Applications of Enzyme Immobilized Membranes: A Review

Junghyun Ryu*, Rajkumar Patel**, Jong Hak Kim***
*Life Science and Biotechnology Department (LSBT), Underwood Division (UD), Underwood International College, Yonsei University, Seoul 03722, South Korea
**Energy and Environmental Science and Engineering (EESE), Integrated Science and Engineering Division (ISED), Underwood International College, Yonsei University, Incheon 21983, South Korea
***Department of Chemical and Biomolecular Engineering, Yonsei University, Seoul 03722, South Korea
Corresponding author(e-mail: jonghak@yonsei.ac.kr; 0000-0002-5858-1747)
December 18, 2021 ; December 26, 2021 ; December 27, 2021

Abstract


Enzymes are important class of catalyst for biotransformation. Stability and reusability of enzymes during the catalysis process is a key issue. Activity of enzyme can be enhanced by its immobilization on a suitable substrate by creation of specific microenvironment. A variety of membranes has been used as substrate due to the biocompatibility and simpler method to tune hydrophilicity/hydrophobicity property of the membrane surface. In this review, polymer membranes including cellulose, polyacrylonitrile (PAN), polydimethylsiloxane (PDMS), polyvinylidene fluoride (PVDF), polyethersulfone (PES) are introduced and discussed in detail. Biodegradation of organic contaminants by immobilized enzyme is an environmental friendly process to reduce the contamination of environment in pharmaceutical company and textile industries. The controlled hydrolysis of oil can be performed in enzyme immobilized membrane bioreactor (EMBR), resulting in reducing carbon emission and reduced environmental pollution. Bioethanol and biodiesel are considered alternative fossil fuels that can be prepared in EMBR.

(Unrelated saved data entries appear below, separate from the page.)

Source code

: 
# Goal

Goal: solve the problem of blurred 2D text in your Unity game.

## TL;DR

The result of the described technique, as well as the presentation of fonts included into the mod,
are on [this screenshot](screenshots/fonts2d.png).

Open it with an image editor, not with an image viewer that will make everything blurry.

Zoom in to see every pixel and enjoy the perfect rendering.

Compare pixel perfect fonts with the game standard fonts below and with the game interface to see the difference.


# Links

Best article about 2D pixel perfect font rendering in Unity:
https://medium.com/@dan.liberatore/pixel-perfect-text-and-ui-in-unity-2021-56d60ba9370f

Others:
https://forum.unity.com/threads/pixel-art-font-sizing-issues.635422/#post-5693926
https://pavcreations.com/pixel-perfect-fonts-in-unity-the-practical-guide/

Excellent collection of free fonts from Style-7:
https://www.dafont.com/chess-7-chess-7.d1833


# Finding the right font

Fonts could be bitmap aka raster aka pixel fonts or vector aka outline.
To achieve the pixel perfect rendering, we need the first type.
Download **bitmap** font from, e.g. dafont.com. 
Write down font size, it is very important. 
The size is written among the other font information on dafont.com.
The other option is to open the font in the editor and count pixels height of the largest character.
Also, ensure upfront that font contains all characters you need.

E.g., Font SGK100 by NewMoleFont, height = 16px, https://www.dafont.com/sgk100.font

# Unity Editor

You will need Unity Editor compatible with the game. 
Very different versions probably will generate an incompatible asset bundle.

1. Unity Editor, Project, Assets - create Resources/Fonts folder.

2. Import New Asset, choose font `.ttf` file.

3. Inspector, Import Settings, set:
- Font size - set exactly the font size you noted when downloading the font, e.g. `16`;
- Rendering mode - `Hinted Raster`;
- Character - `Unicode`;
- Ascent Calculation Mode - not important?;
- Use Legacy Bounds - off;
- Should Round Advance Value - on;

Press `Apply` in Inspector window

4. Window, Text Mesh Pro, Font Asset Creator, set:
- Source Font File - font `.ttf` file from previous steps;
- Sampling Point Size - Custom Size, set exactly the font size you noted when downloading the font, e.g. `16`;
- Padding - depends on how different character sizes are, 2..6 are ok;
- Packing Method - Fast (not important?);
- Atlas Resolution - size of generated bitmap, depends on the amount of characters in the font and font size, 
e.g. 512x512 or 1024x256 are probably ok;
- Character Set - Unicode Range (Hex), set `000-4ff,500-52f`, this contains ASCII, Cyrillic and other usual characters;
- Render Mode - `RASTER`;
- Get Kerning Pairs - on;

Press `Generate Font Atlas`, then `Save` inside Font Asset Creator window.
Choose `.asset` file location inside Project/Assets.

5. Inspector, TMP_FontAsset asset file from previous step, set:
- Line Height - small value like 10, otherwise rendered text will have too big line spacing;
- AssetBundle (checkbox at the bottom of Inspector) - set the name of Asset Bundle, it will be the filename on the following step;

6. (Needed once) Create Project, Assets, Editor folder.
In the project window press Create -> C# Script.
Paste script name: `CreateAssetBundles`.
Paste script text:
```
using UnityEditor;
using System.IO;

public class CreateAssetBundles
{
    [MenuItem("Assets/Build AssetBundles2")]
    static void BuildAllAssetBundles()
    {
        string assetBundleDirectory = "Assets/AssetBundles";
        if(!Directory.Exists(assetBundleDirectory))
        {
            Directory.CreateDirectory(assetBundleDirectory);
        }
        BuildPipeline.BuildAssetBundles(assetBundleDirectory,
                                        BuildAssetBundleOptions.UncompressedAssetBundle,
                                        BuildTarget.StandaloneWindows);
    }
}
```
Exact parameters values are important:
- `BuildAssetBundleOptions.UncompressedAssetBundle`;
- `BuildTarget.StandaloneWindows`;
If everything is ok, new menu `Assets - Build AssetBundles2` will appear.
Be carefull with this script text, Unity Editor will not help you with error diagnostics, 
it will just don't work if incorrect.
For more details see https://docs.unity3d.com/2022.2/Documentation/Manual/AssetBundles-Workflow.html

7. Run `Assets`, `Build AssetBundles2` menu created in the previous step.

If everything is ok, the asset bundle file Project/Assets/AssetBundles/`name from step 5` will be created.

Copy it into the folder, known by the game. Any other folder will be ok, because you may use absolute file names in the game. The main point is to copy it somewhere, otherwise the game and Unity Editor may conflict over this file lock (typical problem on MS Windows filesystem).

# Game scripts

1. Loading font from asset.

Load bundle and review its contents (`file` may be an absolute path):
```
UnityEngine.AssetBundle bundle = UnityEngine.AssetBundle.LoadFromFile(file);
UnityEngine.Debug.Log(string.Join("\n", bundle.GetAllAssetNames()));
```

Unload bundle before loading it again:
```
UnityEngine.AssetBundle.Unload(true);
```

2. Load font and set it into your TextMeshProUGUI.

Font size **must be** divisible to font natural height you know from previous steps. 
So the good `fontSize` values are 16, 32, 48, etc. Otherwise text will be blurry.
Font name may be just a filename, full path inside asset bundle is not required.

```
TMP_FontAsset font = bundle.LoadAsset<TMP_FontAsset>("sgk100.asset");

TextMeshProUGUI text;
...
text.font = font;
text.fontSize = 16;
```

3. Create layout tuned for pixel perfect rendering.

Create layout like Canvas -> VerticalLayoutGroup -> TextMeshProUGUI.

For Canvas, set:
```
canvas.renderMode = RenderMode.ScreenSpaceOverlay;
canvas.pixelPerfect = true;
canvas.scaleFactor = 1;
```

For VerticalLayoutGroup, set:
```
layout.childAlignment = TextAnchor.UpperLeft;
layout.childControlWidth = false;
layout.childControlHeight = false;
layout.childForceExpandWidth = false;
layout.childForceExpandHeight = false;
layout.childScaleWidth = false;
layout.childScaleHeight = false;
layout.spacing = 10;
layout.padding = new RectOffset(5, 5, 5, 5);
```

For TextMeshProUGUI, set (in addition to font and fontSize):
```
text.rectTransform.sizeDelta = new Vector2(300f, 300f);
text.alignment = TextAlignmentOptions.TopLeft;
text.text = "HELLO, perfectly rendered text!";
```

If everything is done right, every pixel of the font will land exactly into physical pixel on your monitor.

enzyme immobilized membrane bioreactor , bioethanol , biodiesel , bio degradation

효소 고정화막의 응용에 대한 총설

유 정 현*, 라즈쿠마 파텔**, 김 종 학***
*연세대학교 언더우드학부 생명과학공학과
**연세대학교 언더우드학부 융합과학공학부 에너지환경융합전공
***연세대학교 화공생명공학과

초록


생체 내 변화에서 효소는 중요한 촉매이다. 효소의 안정성과 재사용성은 촉매 과정에서 중요한 요소이다. 적합한 기질에 효소 고정화는 특정 미세환경의 조성을 통해 효소 활동성을 높인다. 다양한 종류의 분리막이 각각의 생체적합성과 막 표면의 친수성/소수성 조절 용이도에 따라 기질로 사용되었다. 본 논문에서는 셀룰로스, 폴리아크릴로니트릴(PAN), 폴리디메 틸실록산(PDMS), 폴리비닐리덴플루오라이드(PVDF), 폴리에테르설폰(PES) 고분자 분리막이 소개되고 토의되었다. 고정화 효 소를 이용한 유기오염물의 생물적 분해는 제약 회사 및 섬유 회사 등에서 발생하는 오염물질을 친환경적으로 감소할 수 있는 방법이다. 효소 고정화 생물반응기(EMBR)로 기름의 가수분해를 제어할 수 있고 이를 통해 탄소 배출량 감소 및 환경오염을 줄일 수 있다. EMBR로 만들 수 있는 바이오에탄올과 바이오디젤은 화석 연료의 대체제이다.


    1. Introduction

    Environmental pollution due to continuous increase of fossil fuel leads to finding out alternative source of energy. Bio-based fossil fuel are alternative source of energy. Enzymes, present in living system are known as biocatalyst[1-5]. Advantage of these over chemical catalyst is that they are i) environmental friendly leading to ease of disposal, ii) highly selective resulting in pure product, iii) reactive under mild condition and iv) abundantly availability. Enzymes are classified as oxido- reductases, transferases, hydrolyases, lyases, Isomerases and ligases.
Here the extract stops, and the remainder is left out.